Tenor

Die Auslieferung des Verfolgten nach Frankreich zur Strafverfolgung wegen der den Europäischen Haftbefehlen der Staatsanwältin am Tribunal de grande instance Paris vom 21.05.2019 und 12.06.2019 (beide zu Az.11821200318) zugrunde liegenden Taten wird für unzulässig erklärt.

Der Auslieferungshaftbefehl des Senats vom 11.06.2019 in der Fassung des Auslieferungshaftbefehls des Senats vom 17.06.2019 sowie der Verschonungsbeschluss des Senats vom 28.06.2019 (alle zu Az. 6 AuslA 110/19 - 55 -) werden aufgehoben.

Die notwendigen Auslagen des Verfolgten werden der Staatskasse auferlegt.

 

Gründe

I.

Die französischen Behörden haben zunächst mit einem dem Senat vorliegenden Europäischen Haftbefehl der Staatsanwältin am Tribunal de grande instance Paris vom 21.05.2019 (Az. 11821200318) um die Auslieferung des Verfolgten aus Deutschland nach Frankreich zum Zwecke der Strafverfolgung ersucht. Dem Ersuchen zur Strafverfolgung lag ein nationaler Haftbefehl der Ermittlungsrichterin am Tribunal de grande instance Paris vom selben Tag zugrunde.
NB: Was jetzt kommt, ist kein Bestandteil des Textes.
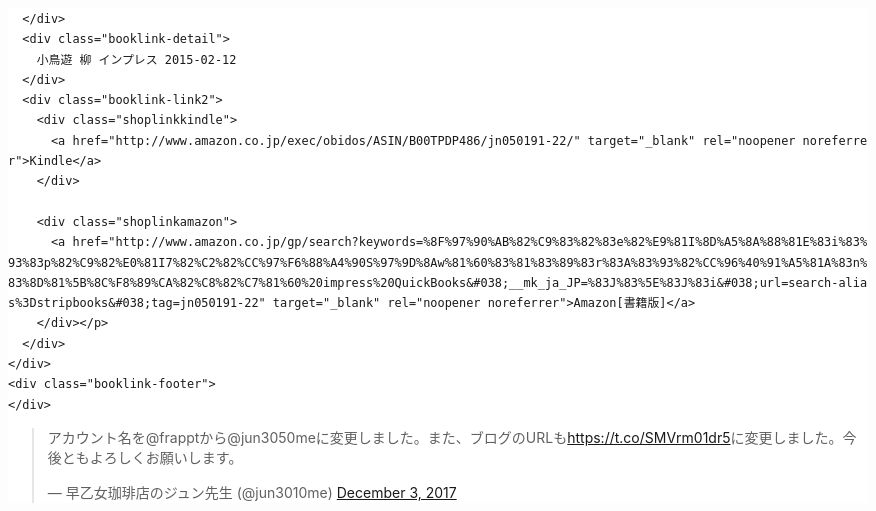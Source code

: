       </div>
      <div class="booklink-detail">
        小鳥遊 柳 インプレス 2015-02-12
      </div>
      <div class="booklink-link2">
        <div class="shoplinkkindle">
          <a href="http://www.amazon.co.jp/exec/obidos/ASIN/B00TPDP486/jn050191-22/" target="_blank" rel="noopener noreferrer">Kindle</a>
        </div>
        
        <div class="shoplinkamazon">
          <a href="http://www.amazon.co.jp/gp/search?keywords=%8F%97%90%AB%82%C9%83%82%83e%82%E9%81I%8D%A5%8A%88%81E%83i%83%93%83p%82%C9%82%E0%81I7%82%C2%82%CC%97%F6%88%A4%90S%97%9D%8Aw%81%60%83%81%83%89%83r%83A%83%93%82%CC%96%40%91%A5%81A%83n%83%8D%81%5B%8C%F8%89%CA%82%C8%82%C7%81%60%20impress%20QuickBooks&#038;__mk_ja_JP=%83J%83%5E%83J%83i&#038;url=search-alias%3Dstripbooks&#038;tag=jn050191-22" target="_blank" rel="noopener noreferrer">Amazon[書籍版]</a>
        </div></p>
      </div>
    </div>
    <div class="booklink-footer">
    </div>
  </div>
</div>

<blockquote class="twitter-tweet" data-width="500" data-dnt="true">
  <p lang="ja" dir="ltr">
    アカウント名を@frapptから@jun3050meに変更しました。また、ブログのURLも<a href="https://t.co/SMVrm01dr5">https://t.co/SMVrm01dr5</a>に変更しました。今後ともよろしくお願いします。
  </p>
  <p>
    &mdash; 早乙女珈琲店のジュン先生 (@jun3010me) <a href="https://twitter.com/jun3010me/status/937442319401345027?ref_src=twsrc%5Etfw">December 3, 2017</a>
  </p>
</blockquote>

 [1]: https://ja.m.wikipedia.org/wiki/%E3%83%A1%E3%83%A9%E3%83%93%E3%82%A2%E3%83%B3%E3%81%AE%E6%B3%95%E5%89%87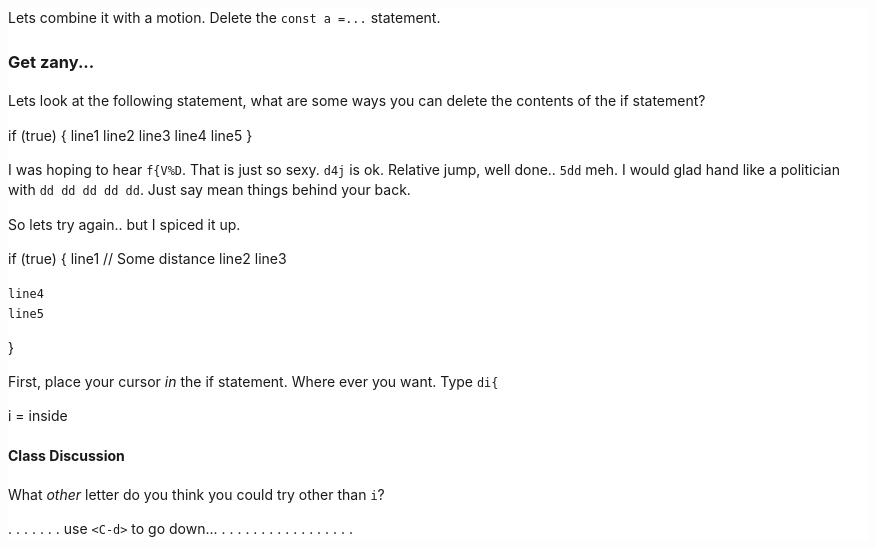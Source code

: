 Lets combine it with a motion.  Delete the `const a =...` statement.

### Get zany...
Lets look at the following statement, what are some ways you can delete the
contents of the if statement?

if (true) {
    line1
    line2
    line3
    line4
    line5
}

I was hoping to hear `f{V%D`.  That is just so sexy. `d4j` is ok.  Relative
jump, well done..  `5dd` meh.  I would glad hand like a politician with `dd dd
dd dd dd`.  Just say mean things behind your back.

So lets try again.. but I spiced it up.

if (true) {
    line1
    // Some distance
    line2
    line3

    line4
    line5
}

First, place your cursor _in_ the if statement.  Where ever you want.  Type `di{`

i = inside

#### Class Discussion
What _other_ letter do you think you could try other than `i`?

.
.
.
.
.
.
.
use `<C-d>` to go down...
.
.
.
.
.
.
.
.
.
.
.
.
.
.
.
.
.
Dem Verfolgten wurde hierin die Begehung von Taten - unerlaubtes Glückspiel, Bildung einer kriminellen Vereinigung sowie Geldwäsche - aus den Jahren 2017, 2018 und bis zum 20.05.2019 zur Last gelegt. In dem vorgenannten Europäischen Haftbefehl wird hierzu ausgeführt:

"Am 20. November 2017 wurde die Zentrale Stelle für Rennen und Wetten (Service central des courses et jeux) durch einen anonymen Anruf darüber informiert, dass mehrere Personen Tabakladeninhabern im Departement Val-de-Marne Computer angeboten hätten, die die illegale Entgegennahme von Online-Sportwetten in verschiedenen Sportarten ermöglichen würden. Große Gewinne würden von den Organisatoren ausbezahlt, von denen einer türkisch-deutscher Abstammung sei und die Handy-Nummer xxx verwende.
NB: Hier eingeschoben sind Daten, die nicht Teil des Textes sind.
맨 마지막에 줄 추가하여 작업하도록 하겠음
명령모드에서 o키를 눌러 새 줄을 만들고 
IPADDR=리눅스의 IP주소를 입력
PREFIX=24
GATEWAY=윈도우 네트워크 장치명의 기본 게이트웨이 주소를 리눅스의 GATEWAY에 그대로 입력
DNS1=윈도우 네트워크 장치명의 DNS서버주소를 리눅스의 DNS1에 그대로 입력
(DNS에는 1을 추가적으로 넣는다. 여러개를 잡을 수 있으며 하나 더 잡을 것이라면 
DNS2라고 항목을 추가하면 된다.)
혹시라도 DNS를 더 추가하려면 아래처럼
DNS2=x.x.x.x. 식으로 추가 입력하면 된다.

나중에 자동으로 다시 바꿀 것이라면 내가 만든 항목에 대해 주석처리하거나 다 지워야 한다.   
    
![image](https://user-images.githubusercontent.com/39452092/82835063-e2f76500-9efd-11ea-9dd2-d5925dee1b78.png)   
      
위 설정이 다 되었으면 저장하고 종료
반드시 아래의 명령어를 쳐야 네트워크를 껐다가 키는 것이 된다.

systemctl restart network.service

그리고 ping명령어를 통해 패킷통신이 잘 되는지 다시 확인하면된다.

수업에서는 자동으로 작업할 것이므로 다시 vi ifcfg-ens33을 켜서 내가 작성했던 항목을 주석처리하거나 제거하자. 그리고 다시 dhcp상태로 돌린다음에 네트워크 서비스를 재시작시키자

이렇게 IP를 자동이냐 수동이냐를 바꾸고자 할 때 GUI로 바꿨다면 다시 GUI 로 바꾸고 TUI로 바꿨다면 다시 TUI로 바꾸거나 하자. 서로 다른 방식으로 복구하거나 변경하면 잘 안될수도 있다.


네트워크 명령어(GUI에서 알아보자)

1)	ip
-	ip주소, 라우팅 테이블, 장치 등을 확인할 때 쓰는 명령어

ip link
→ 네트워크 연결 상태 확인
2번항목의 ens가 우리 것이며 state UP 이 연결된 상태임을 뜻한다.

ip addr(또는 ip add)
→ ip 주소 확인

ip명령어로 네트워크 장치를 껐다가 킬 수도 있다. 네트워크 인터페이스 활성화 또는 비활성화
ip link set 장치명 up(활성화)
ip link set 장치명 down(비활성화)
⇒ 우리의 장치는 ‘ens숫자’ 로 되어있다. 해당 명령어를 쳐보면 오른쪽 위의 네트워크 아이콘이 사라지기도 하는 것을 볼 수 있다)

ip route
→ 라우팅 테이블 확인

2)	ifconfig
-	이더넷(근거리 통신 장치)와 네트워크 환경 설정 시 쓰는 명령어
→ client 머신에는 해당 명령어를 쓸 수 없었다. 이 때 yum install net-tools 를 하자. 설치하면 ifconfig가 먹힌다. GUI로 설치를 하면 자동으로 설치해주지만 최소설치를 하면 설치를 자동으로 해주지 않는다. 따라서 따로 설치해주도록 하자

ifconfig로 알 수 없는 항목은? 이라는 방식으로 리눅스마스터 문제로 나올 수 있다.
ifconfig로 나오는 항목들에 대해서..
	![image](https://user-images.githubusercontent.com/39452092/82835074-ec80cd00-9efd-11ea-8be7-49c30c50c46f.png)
Die über mehrere Monate gehenden Abhörmaßnahmen, Geolokalisierungen der Fahrzeuge und Überwachungsmaßnahmen ermöglichten es, die verschiedenen Täter auf französischem Staatsgebiet zu identifizieren und ausfindig zu machen. Es konnten zahlreiche Tabakläden in der Region von Paris, aber auch in der von Lyon ausfindig gemacht werden, die mit online-wettfähigen Computern ausgestattet worden waren.
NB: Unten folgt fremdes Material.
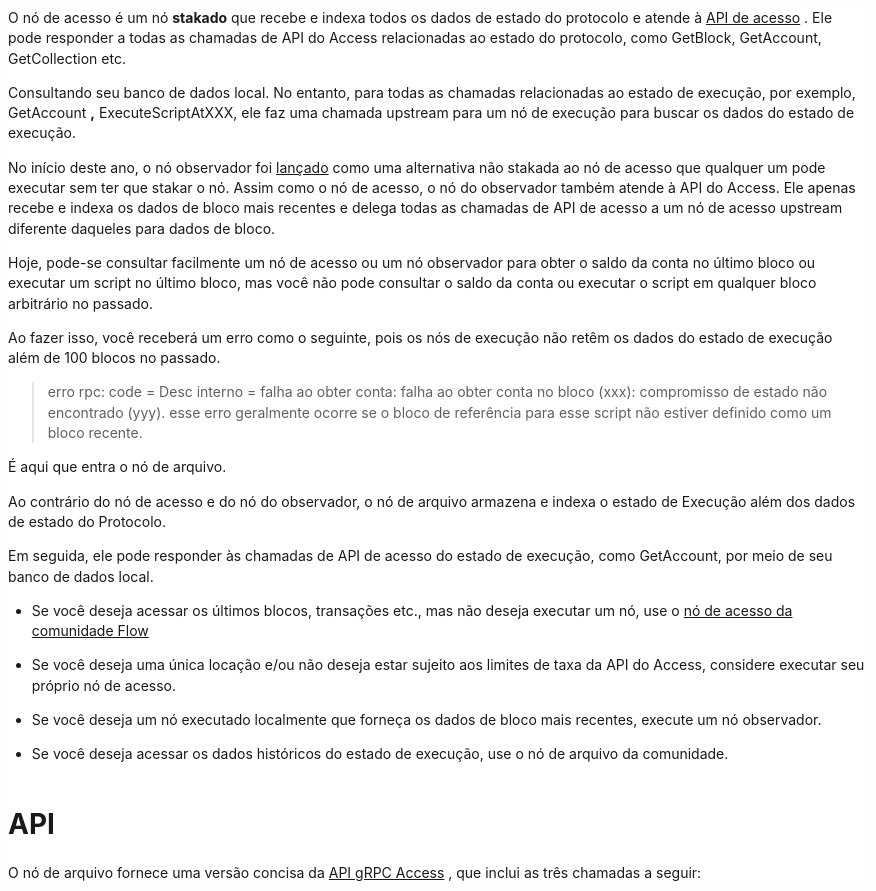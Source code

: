 O nó de acesso é um nó **stakado** que recebe e indexa todos os dados de estado do protocolo e atende à [API de acesso](https://developers.flow.com/nodes/access-api) . Ele pode responder a todas as chamadas de API do Access relacionadas ao estado do protocolo, como GetBlock, GetAccount, GetCollection etc.

Consultando seu banco de dados local. No entanto, para todas as chamadas relacionadas ao estado de execução, por exemplo, GetAccount **,** ExecuteScriptAtXXX, ele faz uma chamada upstream para um nó de execução para buscar os dados do estado de execução.

No início deste ano, o nó observador foi [lançado](https://forum.onflow.org/t/path-to-permissionless-node-operation/3527) como uma alternativa não stakada ao nó de acesso que qualquer um pode executar sem ter que stakar o nó. Assim como o nó de acesso, o nó do observador também atende à API do Access. Ele apenas recebe e indexa os dados de bloco mais recentes e delega todas as chamadas de API de acesso a um nó de acesso upstream diferente daqueles para dados de bloco.

Hoje, pode-se consultar facilmente um nó de acesso ou um nó observador para obter o saldo da conta no último bloco ou executar um script no último bloco, mas você não pode consultar o saldo da conta ou executar o script em qualquer bloco arbitrário no passado.

Ao fazer isso, você receberá um erro como o seguinte, pois os nós de execução não retêm os dados do estado de execução além de 100 blocos no passado.

> erro rpc: code = Desc interno = falha ao obter conta: falha ao obter conta no bloco (xxx): compromisso de estado não encontrado (yyy). esse erro geralmente ocorre se o bloco de referência para esse script não estiver definido como um bloco recente.

É aqui que entra o nó de arquivo.

Ao contrário do nó de acesso e do nó do observador, o nó de arquivo armazena e indexa o estado de Execução além dos dados de estado do Protocolo. 

Em seguida, ele pode responder às chamadas de API de acesso do estado de execução, como GetAccount, por meio de seu banco de dados local.

*   Se você deseja acessar os últimos blocos, transações etc., mas não deseja executar um nó, use o [nó de acesso da comunidade Flow](https://developers.flow.com/nodes/access-api#flow-access-node-endpoints)

*   Se você deseja uma única locação e/ou não deseja estar sujeito aos limites de taxa da API do Access, considere executar seu próprio nó de acesso.

*   Se você deseja um nó executado localmente que forneça os dados de bloco mais recentes, execute um nó observador.

*   Se você deseja acessar os dados históricos do estado de execução, use o nó de arquivo da comunidade.

# [](https://www.web3dev.com.br/diegofornalha/versao-beta-aberta-do-no-de-arquivo-da-comunidade-flow-nif?preview=b3b3c9b0a2457f93956d460ffbab01d7036f551d254e3d6b9b7f17ad047db6ca6183e1c6a3a878c809ec12c817f159542051fd489e7fad5070f58d67#api)**API**

O nó de arquivo fornece uma versão concisa da [API gRPC Access](https://developers.flow.com/nodes/archive-access-api) , que inclui as três chamadas a seguir:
Darüber hinaus konnten im Rahmen von Abhöhr- und Überwachungsmaßnahmen zwei Personen mit Wohnsitz in Deutschland identifiziert werden, die regelmäßig nach Frankreich reisten. Bei diesen zwei Personen handelte es sich um A B und seinen Bruder C B, die das Netzwerk von Deutschland aus zu betreiben schienen.

Die bereits durchgeführten Ermittlungen ergaben im Detail, das A B einer der Hauptorganisatoren dieses Netzwerks ist und regelmäßig nach Frankreich reist, um den Wettbetrieb bei dem für den Pariser Raum zuständigen D B zu überprüfen und das Geld aus dieser illegalen Tätigkeit einzusammeln.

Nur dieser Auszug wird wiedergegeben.